* [Directions]:
Please return every line below that contains the string "ownershipManagement".
___ Records ___
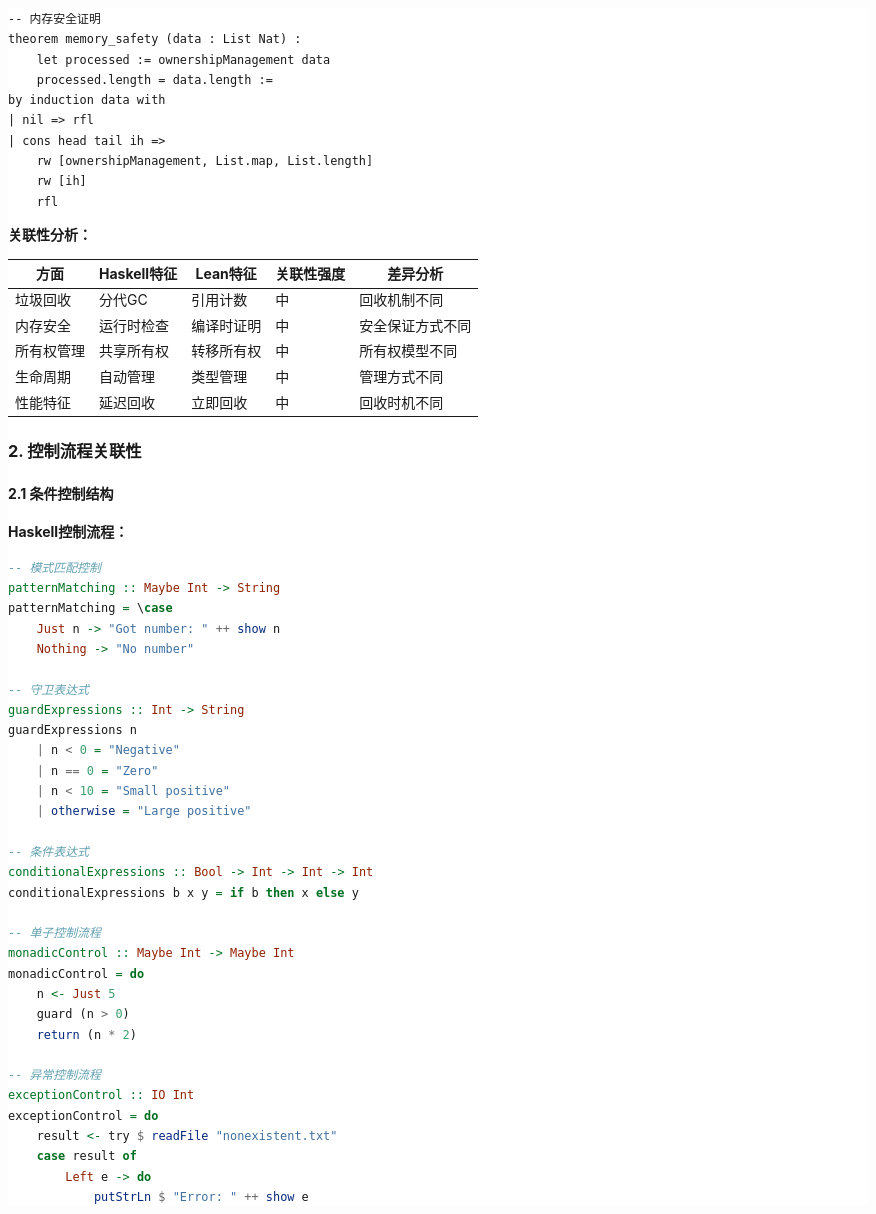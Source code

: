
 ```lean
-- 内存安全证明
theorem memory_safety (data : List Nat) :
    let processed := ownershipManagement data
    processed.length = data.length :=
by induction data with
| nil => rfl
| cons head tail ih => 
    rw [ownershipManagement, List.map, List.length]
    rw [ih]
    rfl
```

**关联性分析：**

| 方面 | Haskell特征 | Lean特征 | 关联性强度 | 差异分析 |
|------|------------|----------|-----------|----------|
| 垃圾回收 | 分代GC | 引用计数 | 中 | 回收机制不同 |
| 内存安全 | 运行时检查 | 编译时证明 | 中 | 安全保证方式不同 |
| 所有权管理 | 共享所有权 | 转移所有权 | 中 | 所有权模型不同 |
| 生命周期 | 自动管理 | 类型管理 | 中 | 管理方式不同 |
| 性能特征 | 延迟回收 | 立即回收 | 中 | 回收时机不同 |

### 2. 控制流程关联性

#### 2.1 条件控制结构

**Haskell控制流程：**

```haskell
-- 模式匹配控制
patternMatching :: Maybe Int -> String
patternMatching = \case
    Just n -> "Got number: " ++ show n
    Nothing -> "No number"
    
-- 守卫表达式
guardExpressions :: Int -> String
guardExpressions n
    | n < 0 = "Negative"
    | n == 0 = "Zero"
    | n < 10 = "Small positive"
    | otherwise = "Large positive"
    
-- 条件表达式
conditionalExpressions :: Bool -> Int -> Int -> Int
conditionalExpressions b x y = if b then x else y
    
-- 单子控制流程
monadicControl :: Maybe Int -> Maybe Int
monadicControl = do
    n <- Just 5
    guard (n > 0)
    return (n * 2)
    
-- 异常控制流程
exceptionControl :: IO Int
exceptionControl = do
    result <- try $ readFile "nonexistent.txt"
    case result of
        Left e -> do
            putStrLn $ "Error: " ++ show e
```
___
___ Records ___
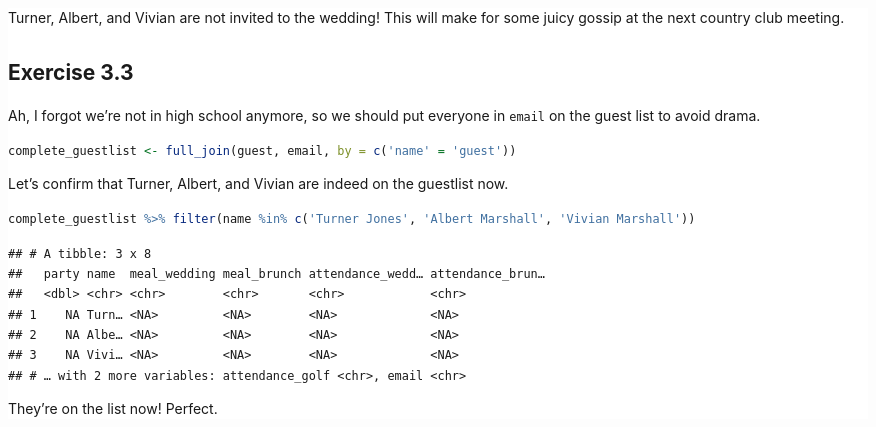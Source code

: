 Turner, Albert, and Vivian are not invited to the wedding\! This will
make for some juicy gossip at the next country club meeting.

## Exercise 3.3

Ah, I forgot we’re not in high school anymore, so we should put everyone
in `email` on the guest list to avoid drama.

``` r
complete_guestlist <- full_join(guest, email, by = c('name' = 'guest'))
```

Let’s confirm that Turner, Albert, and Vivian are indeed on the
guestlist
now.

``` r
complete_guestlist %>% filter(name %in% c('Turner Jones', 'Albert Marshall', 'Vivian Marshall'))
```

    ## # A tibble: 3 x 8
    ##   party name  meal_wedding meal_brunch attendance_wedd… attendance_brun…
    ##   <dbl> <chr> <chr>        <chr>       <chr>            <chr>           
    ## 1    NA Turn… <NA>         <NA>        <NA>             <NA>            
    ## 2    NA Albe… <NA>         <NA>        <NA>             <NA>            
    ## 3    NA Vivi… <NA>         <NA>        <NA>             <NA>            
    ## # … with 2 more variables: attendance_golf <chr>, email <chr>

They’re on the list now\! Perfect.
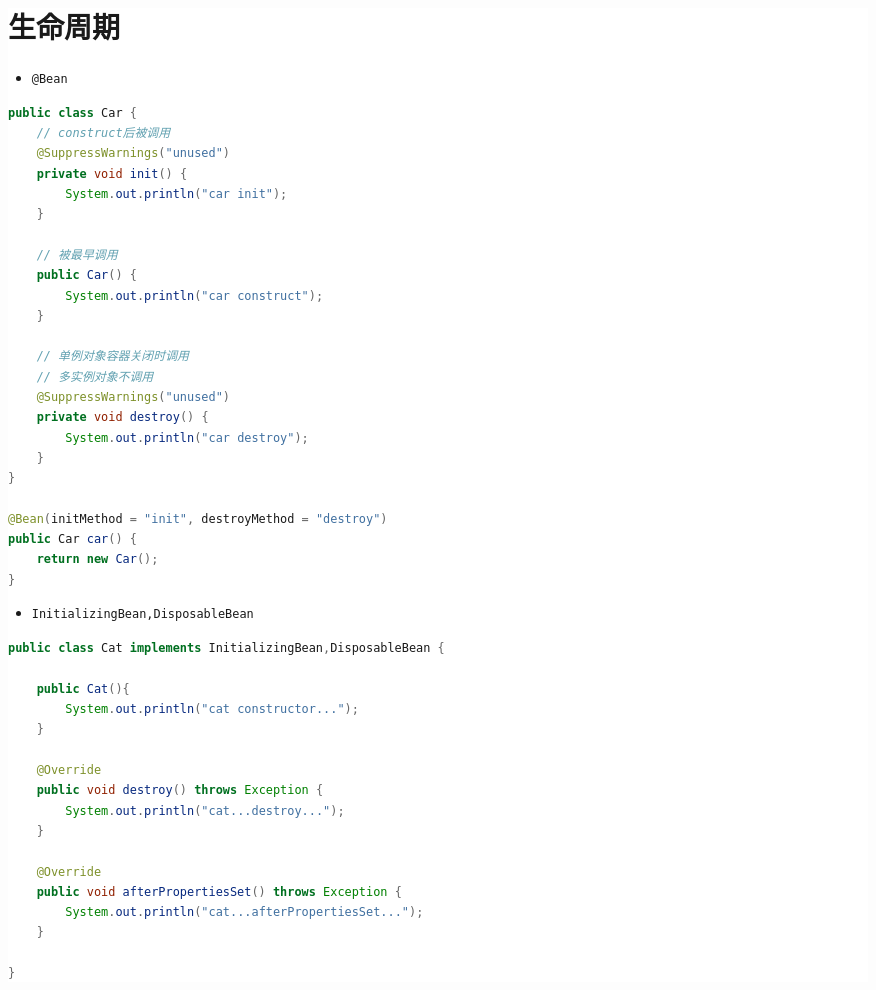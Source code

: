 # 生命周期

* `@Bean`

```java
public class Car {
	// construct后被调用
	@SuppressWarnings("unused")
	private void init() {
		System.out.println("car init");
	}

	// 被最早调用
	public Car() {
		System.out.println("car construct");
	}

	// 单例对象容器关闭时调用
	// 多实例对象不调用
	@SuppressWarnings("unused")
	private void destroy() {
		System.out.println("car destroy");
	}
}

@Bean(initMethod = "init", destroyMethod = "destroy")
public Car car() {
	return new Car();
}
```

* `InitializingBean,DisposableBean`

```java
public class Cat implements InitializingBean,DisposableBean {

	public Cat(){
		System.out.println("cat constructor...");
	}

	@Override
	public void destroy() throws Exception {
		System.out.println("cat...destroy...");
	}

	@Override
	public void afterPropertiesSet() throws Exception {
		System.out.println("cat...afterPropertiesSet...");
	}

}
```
___
___ Records ___
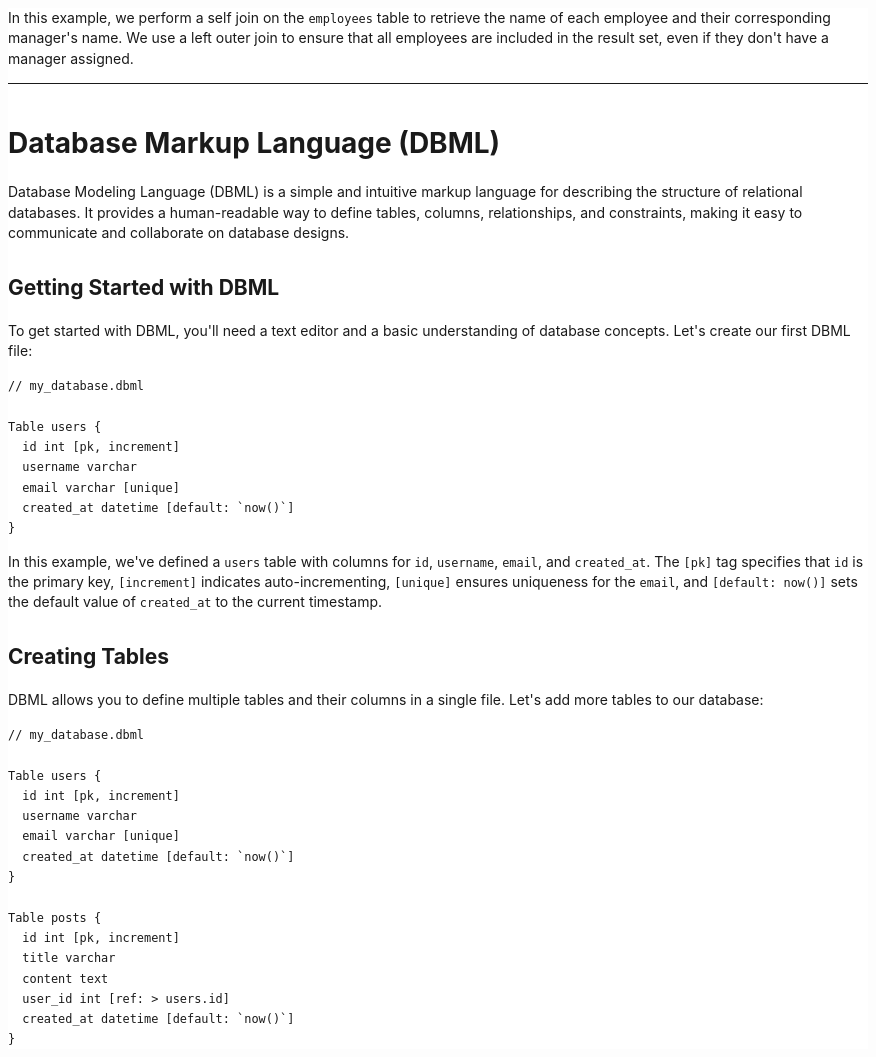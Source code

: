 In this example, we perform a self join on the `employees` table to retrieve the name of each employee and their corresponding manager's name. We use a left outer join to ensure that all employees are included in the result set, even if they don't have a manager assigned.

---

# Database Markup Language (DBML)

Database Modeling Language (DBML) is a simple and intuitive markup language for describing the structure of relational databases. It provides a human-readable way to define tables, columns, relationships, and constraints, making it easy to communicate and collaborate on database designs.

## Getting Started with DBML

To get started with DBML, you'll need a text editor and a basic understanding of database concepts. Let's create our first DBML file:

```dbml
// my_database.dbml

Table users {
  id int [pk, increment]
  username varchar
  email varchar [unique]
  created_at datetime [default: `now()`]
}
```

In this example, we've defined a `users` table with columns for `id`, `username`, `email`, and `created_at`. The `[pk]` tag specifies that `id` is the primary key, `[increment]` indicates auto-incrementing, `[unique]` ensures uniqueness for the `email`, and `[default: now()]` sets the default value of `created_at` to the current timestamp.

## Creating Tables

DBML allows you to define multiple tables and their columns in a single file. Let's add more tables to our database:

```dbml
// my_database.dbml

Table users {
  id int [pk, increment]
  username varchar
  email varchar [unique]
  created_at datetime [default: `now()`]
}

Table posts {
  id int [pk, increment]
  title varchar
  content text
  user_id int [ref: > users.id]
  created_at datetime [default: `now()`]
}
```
___
* [Solved exercise]:
    let processed := ownershipManagement data
    rw [ownershipManagement, List.map, List.length]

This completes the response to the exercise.